いつかある日、わたしたちは、それぞれ孫たちと一緒に公園のベンチに腰かけるの。そしたらあなたは「こっちにおいで!」って大きな声を出すんだわ。でも呼んでるのはわたしのことじゃなくて、孫のジミーかジェニーかジャックのこと。きっとわたしたちのどちらかは、心臓を悪くしてるわね。
「おじいちゃん、おじいちゃん!どうしたの?早く動物園へ行こうよ!」
「静かにしろ、ジミー!だまってわしの手を握って歩くんだ!」それでもかまわないのだけど、やっぱりわたしは考えはじめてしまう。わたしたちが年を取って白髪頭になっても、きっとわたしのことを見て見ぬふりをするんだわ。きっとあの日みたいにふるまうのよ。
そんなのわたしの勝手な思い込みだって、きっとあなたは言うわね。妄想体質だとか何とか。でもあなたに会ってからもう1年以上たつのよ!もうこれ以上涙をかくせないの。

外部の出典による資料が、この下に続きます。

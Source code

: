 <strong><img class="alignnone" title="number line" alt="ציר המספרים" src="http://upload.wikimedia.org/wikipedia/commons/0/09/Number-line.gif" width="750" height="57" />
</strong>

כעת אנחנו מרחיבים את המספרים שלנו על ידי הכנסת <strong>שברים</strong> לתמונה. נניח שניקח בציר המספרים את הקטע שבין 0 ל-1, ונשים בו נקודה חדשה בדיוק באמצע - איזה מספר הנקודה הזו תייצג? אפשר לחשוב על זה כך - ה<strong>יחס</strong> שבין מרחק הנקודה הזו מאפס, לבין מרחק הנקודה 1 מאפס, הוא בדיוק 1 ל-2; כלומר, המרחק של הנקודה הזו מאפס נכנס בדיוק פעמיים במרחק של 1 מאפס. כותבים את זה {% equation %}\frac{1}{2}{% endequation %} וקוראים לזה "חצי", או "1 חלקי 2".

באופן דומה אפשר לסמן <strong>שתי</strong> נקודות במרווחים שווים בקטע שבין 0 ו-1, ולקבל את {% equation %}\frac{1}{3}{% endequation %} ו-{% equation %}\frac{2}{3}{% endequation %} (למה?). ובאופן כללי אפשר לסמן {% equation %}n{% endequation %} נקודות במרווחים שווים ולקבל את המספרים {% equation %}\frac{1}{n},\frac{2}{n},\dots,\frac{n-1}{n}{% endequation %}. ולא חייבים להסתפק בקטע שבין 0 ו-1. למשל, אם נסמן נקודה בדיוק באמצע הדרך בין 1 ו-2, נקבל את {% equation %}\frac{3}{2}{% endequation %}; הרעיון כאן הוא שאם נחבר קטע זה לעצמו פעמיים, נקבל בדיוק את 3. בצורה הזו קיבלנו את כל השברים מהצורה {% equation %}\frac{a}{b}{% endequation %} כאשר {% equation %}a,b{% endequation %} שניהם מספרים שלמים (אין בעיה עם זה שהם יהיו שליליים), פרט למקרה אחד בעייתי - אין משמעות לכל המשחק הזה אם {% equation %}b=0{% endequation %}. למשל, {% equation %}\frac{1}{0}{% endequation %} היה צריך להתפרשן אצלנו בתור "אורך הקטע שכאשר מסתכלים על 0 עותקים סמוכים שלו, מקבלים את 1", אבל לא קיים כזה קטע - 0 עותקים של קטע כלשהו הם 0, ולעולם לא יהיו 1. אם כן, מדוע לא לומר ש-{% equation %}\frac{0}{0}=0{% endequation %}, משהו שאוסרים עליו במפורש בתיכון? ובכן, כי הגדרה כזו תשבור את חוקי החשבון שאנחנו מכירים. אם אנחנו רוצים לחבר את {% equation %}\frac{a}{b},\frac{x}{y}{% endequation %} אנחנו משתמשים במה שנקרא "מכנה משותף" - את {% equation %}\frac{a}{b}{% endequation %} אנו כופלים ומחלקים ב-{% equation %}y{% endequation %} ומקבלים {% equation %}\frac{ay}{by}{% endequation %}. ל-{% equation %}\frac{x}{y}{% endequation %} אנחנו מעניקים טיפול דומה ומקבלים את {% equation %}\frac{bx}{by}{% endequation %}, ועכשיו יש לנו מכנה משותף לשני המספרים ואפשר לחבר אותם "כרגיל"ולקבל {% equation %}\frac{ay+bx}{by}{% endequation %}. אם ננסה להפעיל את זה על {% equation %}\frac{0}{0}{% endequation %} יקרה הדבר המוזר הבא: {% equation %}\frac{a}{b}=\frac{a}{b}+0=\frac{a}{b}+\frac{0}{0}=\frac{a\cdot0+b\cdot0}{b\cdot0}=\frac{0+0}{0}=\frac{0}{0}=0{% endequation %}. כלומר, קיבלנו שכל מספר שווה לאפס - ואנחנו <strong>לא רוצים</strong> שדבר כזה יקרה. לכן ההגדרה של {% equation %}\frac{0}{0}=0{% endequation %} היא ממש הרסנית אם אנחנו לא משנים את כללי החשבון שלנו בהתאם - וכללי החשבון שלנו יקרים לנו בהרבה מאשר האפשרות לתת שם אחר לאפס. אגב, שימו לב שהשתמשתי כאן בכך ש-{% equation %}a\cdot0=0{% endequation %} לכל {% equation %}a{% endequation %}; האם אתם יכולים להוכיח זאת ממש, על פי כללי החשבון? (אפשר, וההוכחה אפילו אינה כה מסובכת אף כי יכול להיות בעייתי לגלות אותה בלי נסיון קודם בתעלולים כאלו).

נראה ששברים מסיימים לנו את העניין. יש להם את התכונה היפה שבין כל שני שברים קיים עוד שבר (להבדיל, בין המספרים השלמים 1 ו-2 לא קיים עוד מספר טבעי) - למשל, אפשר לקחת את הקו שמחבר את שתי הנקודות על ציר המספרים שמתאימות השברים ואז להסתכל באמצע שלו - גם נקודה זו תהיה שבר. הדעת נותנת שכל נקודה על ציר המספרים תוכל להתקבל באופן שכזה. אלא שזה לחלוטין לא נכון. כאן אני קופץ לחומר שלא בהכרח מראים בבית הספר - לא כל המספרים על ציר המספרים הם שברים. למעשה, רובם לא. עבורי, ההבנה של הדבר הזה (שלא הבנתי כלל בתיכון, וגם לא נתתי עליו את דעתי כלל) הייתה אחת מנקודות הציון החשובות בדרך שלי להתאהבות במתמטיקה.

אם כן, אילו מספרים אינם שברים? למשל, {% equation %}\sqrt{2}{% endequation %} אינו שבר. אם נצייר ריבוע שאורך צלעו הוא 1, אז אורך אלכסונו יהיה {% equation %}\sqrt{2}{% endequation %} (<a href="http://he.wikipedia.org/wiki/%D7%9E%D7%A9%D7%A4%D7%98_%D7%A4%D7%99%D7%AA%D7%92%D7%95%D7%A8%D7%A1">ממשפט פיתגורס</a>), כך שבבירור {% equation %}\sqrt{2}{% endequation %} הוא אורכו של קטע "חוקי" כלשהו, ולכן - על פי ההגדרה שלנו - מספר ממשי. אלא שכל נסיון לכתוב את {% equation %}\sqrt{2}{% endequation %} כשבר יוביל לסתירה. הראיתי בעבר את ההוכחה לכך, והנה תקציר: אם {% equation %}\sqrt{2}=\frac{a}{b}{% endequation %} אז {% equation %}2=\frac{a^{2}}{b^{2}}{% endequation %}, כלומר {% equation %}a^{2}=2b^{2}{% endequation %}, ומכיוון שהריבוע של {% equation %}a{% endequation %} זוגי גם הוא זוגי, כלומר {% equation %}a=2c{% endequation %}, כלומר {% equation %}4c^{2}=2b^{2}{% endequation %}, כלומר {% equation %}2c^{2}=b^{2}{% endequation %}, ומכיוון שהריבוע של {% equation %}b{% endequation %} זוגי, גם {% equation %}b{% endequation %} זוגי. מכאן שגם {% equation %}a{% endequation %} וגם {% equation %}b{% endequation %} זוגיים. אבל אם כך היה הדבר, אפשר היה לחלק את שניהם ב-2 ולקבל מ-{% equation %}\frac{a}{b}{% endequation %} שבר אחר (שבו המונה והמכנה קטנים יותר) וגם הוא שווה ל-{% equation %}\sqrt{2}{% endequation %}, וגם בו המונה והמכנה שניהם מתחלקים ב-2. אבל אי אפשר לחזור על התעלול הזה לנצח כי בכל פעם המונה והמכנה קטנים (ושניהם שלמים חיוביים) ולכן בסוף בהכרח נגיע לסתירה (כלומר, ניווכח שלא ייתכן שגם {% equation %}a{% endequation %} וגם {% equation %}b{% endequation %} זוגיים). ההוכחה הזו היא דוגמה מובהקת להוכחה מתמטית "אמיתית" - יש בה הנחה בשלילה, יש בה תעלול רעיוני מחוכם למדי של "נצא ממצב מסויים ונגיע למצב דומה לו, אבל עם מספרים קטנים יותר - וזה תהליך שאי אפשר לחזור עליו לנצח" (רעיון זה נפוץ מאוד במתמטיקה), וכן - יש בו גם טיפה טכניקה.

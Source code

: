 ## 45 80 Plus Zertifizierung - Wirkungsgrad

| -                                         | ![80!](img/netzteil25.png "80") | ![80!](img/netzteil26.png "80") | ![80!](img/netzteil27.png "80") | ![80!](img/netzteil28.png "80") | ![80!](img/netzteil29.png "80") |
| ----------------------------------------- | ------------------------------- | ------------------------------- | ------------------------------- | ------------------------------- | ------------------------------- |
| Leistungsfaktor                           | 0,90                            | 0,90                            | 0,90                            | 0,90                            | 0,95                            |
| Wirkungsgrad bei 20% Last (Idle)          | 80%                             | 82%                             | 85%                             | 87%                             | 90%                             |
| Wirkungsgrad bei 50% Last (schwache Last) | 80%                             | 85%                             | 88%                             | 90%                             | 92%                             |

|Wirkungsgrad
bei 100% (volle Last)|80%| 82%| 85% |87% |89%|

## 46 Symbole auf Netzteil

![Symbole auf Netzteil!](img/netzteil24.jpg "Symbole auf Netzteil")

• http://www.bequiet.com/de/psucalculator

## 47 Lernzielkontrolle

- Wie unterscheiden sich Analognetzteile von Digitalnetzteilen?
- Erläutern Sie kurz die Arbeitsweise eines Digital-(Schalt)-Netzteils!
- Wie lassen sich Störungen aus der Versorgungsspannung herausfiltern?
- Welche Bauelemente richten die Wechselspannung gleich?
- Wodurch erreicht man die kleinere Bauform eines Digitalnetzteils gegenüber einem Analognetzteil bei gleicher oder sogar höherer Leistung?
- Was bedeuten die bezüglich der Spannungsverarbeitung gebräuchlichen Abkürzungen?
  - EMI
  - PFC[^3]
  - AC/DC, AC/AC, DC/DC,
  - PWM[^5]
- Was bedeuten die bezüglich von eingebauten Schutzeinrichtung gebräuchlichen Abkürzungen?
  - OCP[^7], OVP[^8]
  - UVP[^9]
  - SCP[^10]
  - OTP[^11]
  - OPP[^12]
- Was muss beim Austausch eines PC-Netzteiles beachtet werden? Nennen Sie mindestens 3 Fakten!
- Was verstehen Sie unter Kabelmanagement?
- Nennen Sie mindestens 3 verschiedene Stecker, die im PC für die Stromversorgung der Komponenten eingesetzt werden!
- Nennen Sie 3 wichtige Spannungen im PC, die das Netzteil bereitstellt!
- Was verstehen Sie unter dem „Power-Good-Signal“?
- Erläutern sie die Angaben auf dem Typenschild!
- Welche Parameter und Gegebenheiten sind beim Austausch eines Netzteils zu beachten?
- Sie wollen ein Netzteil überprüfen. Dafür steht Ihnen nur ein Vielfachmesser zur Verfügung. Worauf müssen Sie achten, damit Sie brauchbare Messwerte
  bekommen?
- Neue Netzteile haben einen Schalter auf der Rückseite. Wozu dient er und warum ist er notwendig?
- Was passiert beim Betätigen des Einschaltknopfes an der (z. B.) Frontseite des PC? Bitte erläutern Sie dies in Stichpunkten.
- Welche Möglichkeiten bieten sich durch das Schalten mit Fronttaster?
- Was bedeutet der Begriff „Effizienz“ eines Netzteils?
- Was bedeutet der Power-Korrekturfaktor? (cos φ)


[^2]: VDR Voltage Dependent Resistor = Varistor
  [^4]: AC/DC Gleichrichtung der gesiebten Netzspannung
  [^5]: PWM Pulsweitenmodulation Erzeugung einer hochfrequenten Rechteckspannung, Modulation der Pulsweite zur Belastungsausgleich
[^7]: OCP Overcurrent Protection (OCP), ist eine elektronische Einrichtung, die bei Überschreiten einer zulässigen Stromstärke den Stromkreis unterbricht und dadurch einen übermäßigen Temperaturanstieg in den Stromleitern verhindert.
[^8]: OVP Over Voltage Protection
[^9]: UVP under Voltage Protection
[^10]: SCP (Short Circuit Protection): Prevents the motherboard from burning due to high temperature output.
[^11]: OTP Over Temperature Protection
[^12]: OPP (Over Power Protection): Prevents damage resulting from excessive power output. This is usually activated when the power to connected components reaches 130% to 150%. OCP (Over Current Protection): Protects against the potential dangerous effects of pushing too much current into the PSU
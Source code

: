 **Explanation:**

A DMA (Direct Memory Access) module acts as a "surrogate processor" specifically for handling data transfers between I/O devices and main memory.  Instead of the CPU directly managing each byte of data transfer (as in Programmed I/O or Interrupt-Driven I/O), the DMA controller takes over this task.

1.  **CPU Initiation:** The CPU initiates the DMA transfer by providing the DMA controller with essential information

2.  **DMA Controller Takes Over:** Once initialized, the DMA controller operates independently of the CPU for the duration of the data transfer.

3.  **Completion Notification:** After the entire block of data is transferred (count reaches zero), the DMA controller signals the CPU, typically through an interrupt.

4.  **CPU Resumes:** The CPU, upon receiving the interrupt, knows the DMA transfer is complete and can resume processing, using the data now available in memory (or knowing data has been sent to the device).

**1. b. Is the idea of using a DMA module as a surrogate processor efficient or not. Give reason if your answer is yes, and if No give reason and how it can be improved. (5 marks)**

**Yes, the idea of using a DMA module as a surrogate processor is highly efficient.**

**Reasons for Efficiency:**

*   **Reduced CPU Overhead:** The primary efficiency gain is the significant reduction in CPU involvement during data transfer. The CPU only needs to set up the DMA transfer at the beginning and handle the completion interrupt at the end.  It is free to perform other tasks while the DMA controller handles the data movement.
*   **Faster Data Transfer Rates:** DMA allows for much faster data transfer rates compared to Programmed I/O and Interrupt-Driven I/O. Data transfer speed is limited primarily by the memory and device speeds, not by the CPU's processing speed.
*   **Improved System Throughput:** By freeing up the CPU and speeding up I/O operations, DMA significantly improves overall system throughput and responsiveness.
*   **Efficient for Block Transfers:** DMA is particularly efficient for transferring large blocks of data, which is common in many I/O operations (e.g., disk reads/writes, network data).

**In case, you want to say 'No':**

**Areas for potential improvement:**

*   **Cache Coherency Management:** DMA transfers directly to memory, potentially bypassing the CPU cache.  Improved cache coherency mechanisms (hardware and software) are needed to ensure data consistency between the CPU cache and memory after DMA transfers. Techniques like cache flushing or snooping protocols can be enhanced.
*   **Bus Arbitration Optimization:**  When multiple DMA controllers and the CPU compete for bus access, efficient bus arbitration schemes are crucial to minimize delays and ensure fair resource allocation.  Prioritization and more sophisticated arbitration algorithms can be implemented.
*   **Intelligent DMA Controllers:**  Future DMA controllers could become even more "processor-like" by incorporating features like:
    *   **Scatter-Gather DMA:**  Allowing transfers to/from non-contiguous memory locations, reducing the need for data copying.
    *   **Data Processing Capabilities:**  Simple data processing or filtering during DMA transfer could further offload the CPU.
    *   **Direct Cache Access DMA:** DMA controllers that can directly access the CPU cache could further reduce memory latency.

あなたは冷たくふるまって、去って行った。でもわたしは本当にあなたのことが大好きだったのよ!意地悪しないでよ!意地悪しないで!ねえ、わたしに意地悪しないでってば!
それでもかまわないのだけど、やっぱりわたしは考えはじめてしまう。わたしたちが年を取って白髪頭になっても、きっとわたしのことを見て見ぬふりをするんだわ。きっとあの日みたいにふるまうのよ。
さようなら、愛しい人。さようなら。
レインコーツ(The Raincoats)のおばちゃんたちは現在北米ツアーの真っ最中です。まあツアーと言っても7ヶ所だけなんですけどね。それでも1982年以来、スポットでのフェス出演などを除けば実に29年ぶりの北米ツアーです。あちこちのブログやニュースのライブ評で「すんばらしい!」という声が上がってます。
ライブで必ず演奏される「Don't Be Mean」は、1996年にリリースされた4枚目のアルバム「Looking in the Shadows」に収録されているんですが、けしからんことにこのアルバム廃盤なんですよ。ほかの3枚のアルバムは権利を取り戻して、自分たちのレーベル We ThRee からリリースしてるんですが、「Looking in the Shadows」だけは大手ゲフィン・レコードから出したことがアダとなってるのか、再発できないようです。ただし同じ曲の別テイクがEP「Extended Play」に収録されており、こちらは入手可能です。
この曲はジーナ・バーチ(Gina Birch)の作品で、彼女がリード・ヴォーカルを取っています。彼女が40歳の頃に作ったブライアン・フェリーばりのパラノイア・ラブ・ソングです。ジーナが50代半ばになった今もこの曲を大きな声で歌い、多くの人がそれに感動しているって事実、とても素晴らしいことだと思います。これこそパンクです。